■ **TASK DETAILS**: Set out exactly every line of the entries below, starting at the line that holds "(p) | 2021-05-09T18:05:05Z" and stopping after the line that holds "4,543 | 21,428 |".

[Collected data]

--- --- ---

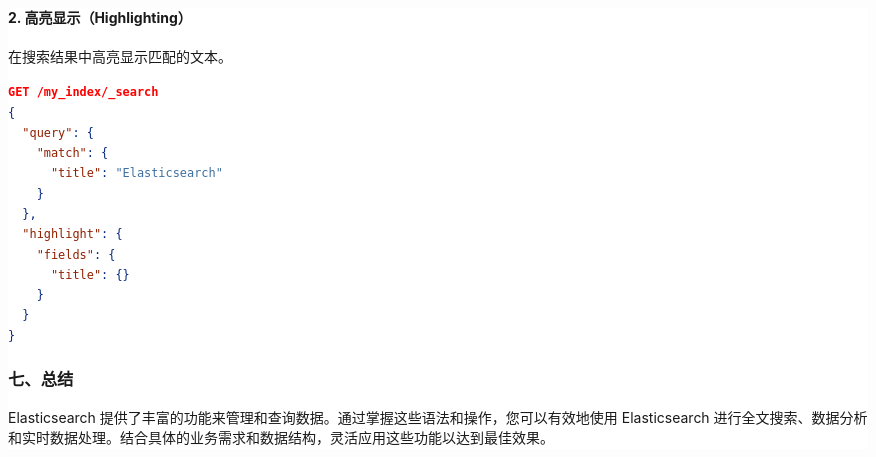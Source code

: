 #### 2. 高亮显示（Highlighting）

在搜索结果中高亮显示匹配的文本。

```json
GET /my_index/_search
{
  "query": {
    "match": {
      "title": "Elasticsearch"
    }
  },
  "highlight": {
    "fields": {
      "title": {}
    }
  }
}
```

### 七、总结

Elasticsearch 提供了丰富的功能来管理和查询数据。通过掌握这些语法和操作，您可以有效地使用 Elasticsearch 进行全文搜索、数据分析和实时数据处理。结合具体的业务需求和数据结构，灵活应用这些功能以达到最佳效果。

--- --- ---

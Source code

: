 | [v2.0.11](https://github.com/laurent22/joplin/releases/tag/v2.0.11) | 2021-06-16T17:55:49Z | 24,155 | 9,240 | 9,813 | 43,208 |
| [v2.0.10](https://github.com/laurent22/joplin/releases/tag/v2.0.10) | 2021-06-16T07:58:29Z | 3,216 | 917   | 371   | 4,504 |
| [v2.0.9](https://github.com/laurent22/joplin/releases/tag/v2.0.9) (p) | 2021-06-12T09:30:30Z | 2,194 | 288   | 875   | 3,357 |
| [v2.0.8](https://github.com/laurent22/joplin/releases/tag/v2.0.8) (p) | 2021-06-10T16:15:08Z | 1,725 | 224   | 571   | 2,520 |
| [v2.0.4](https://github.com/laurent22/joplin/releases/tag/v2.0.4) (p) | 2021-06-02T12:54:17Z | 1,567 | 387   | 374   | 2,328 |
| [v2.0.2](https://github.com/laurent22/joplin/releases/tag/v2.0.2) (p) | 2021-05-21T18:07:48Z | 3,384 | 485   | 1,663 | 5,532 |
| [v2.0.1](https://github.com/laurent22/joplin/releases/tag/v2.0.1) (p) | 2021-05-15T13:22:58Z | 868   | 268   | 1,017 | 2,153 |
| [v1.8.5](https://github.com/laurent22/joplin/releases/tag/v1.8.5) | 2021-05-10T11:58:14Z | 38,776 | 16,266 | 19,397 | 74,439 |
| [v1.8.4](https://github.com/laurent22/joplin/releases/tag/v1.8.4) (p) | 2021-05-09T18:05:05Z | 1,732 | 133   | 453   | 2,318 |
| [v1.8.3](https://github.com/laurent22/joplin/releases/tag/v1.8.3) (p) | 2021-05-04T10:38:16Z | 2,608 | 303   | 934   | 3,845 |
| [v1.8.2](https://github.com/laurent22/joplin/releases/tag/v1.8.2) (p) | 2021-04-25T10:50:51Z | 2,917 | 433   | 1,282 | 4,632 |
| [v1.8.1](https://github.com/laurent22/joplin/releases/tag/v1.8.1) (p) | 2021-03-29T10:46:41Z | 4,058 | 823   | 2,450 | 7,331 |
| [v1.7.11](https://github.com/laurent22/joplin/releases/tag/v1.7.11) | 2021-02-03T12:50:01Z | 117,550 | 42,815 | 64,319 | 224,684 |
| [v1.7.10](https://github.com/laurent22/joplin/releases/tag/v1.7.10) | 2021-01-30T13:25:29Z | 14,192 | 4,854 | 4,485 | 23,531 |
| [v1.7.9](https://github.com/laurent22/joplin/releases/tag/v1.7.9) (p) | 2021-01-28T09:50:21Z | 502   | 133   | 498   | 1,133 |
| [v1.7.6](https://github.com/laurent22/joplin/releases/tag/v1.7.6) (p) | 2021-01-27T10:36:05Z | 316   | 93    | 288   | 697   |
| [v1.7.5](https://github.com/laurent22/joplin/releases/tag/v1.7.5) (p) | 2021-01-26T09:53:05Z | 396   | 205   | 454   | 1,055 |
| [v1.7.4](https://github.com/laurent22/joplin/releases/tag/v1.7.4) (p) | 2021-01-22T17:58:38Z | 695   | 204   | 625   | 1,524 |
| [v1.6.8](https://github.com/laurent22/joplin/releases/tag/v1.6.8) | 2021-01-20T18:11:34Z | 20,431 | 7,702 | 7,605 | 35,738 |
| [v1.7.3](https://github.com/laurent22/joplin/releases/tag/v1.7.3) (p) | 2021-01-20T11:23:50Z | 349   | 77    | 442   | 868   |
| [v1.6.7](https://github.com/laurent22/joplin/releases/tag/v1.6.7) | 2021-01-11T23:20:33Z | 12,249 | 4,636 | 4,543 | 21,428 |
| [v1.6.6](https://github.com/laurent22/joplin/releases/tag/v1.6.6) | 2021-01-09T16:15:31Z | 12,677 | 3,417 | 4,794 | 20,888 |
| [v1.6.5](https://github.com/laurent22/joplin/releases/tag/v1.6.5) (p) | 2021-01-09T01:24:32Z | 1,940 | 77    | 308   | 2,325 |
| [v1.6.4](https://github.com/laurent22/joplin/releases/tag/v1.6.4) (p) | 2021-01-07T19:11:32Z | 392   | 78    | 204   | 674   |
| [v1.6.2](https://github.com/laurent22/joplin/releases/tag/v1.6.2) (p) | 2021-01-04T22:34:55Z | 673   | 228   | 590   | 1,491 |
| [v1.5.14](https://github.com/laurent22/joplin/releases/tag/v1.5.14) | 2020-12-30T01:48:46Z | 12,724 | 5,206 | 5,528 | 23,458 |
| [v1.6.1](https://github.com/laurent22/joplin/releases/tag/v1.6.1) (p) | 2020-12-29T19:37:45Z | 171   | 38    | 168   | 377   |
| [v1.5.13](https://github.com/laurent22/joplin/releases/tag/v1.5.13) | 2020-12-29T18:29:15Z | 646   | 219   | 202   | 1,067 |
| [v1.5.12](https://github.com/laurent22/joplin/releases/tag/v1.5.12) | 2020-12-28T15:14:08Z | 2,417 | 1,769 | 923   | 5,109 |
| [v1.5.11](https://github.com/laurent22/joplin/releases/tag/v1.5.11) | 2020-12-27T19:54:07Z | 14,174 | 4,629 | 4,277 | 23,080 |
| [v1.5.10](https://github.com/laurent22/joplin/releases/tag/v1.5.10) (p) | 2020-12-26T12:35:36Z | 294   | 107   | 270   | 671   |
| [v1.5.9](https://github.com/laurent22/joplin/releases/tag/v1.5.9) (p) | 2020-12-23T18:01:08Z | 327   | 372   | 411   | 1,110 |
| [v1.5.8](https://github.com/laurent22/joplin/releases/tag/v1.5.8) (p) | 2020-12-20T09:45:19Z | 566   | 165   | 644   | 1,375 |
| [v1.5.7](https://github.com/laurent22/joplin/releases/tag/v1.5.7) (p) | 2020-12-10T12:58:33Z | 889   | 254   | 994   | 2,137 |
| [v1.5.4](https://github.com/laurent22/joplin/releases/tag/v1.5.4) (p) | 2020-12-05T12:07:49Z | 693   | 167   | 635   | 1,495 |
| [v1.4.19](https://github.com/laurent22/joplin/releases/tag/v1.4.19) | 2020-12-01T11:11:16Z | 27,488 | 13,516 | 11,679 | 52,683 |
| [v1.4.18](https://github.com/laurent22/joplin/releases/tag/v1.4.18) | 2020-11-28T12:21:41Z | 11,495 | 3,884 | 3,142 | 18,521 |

--- --- ---

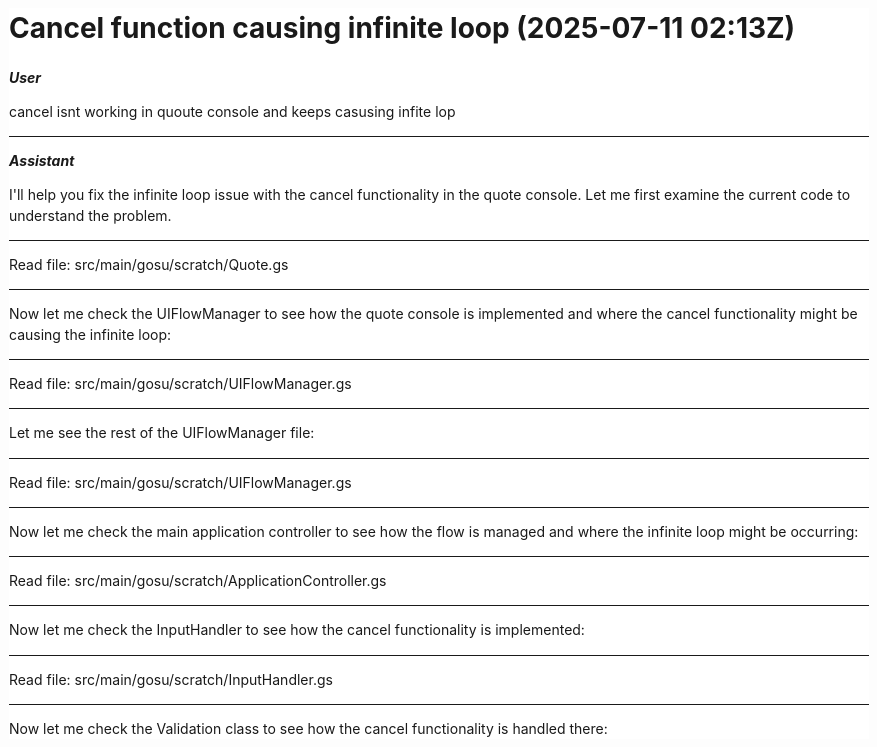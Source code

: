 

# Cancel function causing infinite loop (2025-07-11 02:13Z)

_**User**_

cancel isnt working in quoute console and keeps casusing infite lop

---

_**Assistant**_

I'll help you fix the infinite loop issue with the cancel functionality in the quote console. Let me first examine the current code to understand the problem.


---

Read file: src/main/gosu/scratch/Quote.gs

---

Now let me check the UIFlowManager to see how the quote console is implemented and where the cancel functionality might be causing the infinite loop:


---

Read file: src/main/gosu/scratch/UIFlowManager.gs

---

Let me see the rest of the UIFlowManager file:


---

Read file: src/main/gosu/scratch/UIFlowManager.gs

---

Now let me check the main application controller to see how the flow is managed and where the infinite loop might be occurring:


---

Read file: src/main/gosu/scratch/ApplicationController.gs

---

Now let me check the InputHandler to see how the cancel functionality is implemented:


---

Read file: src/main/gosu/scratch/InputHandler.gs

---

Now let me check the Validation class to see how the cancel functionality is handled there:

--- --- ---

■ **EXERCISE SOLUTION**:
| [v1.8.4](https://github.com/laurent22/joplin/releases/tag/v1.8.4) (p) | 2021-05-09T18:05:05Z | 1,732 | 133   | 453   | 2,318 |
| [v1.8.3](https://github.com/laurent22/joplin/releases/tag/v1.8.3) (p) | 2021-05-04T10:38:16Z | 2,608 | 303   | 934   | 3,845 |
| [v1.8.2](https://github.com/laurent22/joplin/releases/tag/v1.8.2) (p) | 2021-04-25T10:50:51Z | 2,917 | 433   | 1,282 | 4,632 |
| [v1.8.1](https://github.com/laurent22/joplin/releases/tag/v1.8.1) (p) | 2021-03-29T10:46:41Z | 4,058 | 823   | 2,450 | 7,331 |
| [v1.7.11](https://github.com/laurent22/joplin/releases/tag/v1.7.11) | 2021-02-03T12:50:01Z | 117,550 | 42,815 | 64,319 | 224,684 |
| [v1.7.10](https://github.com/laurent22/joplin/releases/tag/v1.7.10) | 2021-01-30T13:25:29Z | 14,192 | 4,854 | 4,485 | 23,531 |
| [v1.7.9](https://github.com/laurent22/joplin/releases/tag/v1.7.9) (p) | 2021-01-28T09:50:21Z | 502   | 133   | 498   | 1,133 |
| [v1.7.6](https://github.com/laurent22/joplin/releases/tag/v1.7.6) (p) | 2021-01-27T10:36:05Z | 316   | 93    | 288   | 697   |
| [v1.7.5](https://github.com/laurent22/joplin/releases/tag/v1.7.5) (p) | 2021-01-26T09:53:05Z | 396   | 205   | 454   | 1,055 |
| [v1.7.4](https://github.com/laurent22/joplin/releases/tag/v1.7.4) (p) | 2021-01-22T17:58:38Z | 695   | 204   | 625   | 1,524 |
| [v1.6.8](https://github.com/laurent22/joplin/releases/tag/v1.6.8) | 2021-01-20T18:11:34Z | 20,431 | 7,702 | 7,605 | 35,738 |
| [v1.7.3](https://github.com/laurent22/joplin/releases/tag/v1.7.3) (p) | 2021-01-20T11:23:50Z | 349   | 77    | 442   | 868   |
| [v1.6.7](https://github.com/laurent22/joplin/releases/tag/v1.6.7) | 2021-01-11T23:20:33Z | 12,249 | 4,636 | 4,543 | 21,428 |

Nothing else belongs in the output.